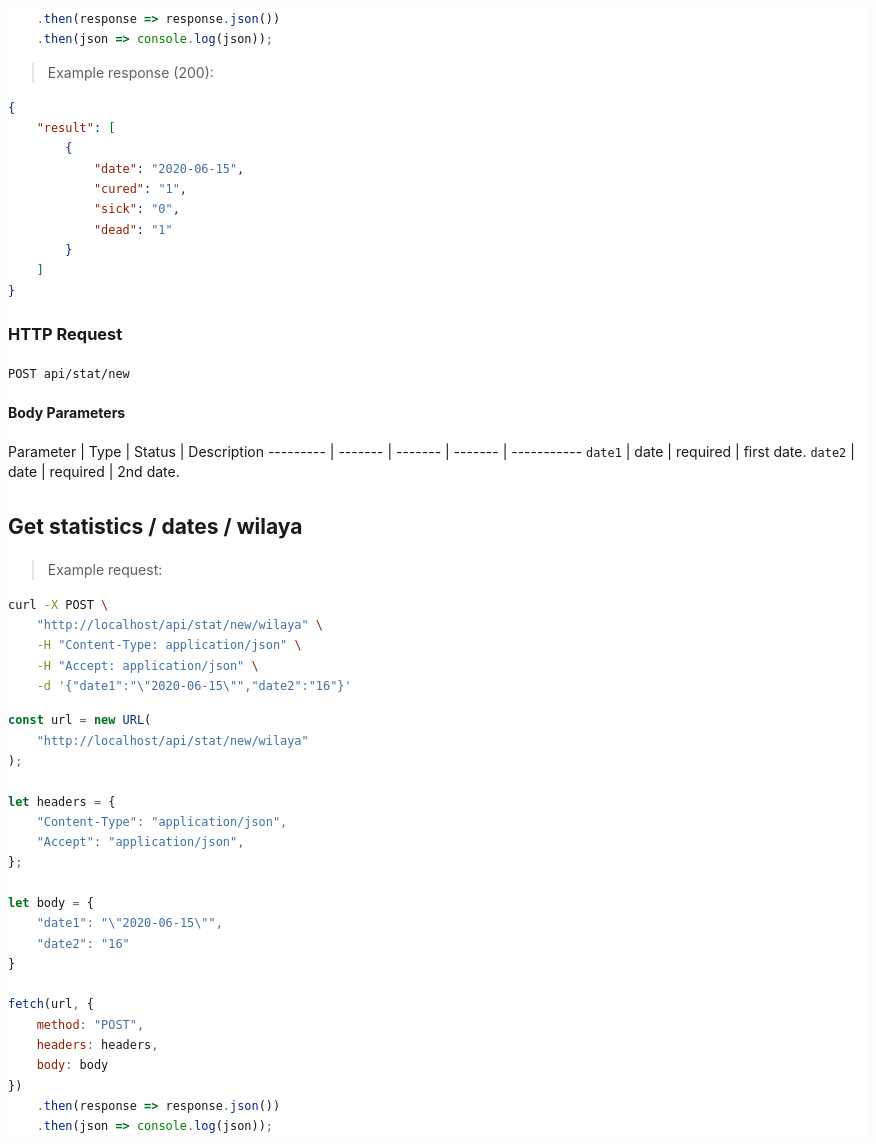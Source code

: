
 ```javascript
    .then(response => response.json())
    .then(json => console.log(json));
```


> Example response (200):

```json
{
    "result": [
        {
            "date": "2020-06-15",
            "cured": "1",
            "sick": "0",
            "dead": "1"
        }
    ]
}
```

### HTTP Request
`POST api/stat/new`

#### Body Parameters
Parameter | Type | Status | Description
--------- | ------- | ------- | ------- | -----------
    `date1` | date |  required  | first date.
        `date2` | date |  required  | 2nd date.
    



## Get statistics / dates / wilaya

> Example request:

```bash
curl -X POST \
    "http://localhost/api/stat/new/wilaya" \
    -H "Content-Type: application/json" \
    -H "Accept: application/json" \
    -d '{"date1":"\"2020-06-15\"","date2":"16"}'

```

```javascript
const url = new URL(
    "http://localhost/api/stat/new/wilaya"
);

let headers = {
    "Content-Type": "application/json",
    "Accept": "application/json",
};

let body = {
    "date1": "\"2020-06-15\"",
    "date2": "16"
}

fetch(url, {
    method: "POST",
    headers: headers,
    body: body
})
    .then(response => response.json())
    .then(json => console.log(json));
```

# To do:
Gather all lines from the records above in which "application" appears.

# Solved exercise:
    -H "Content-Type: application/json" \
    -H "Accept: application/json" \
    "Content-Type": "application/json",
    "Accept": "application/json",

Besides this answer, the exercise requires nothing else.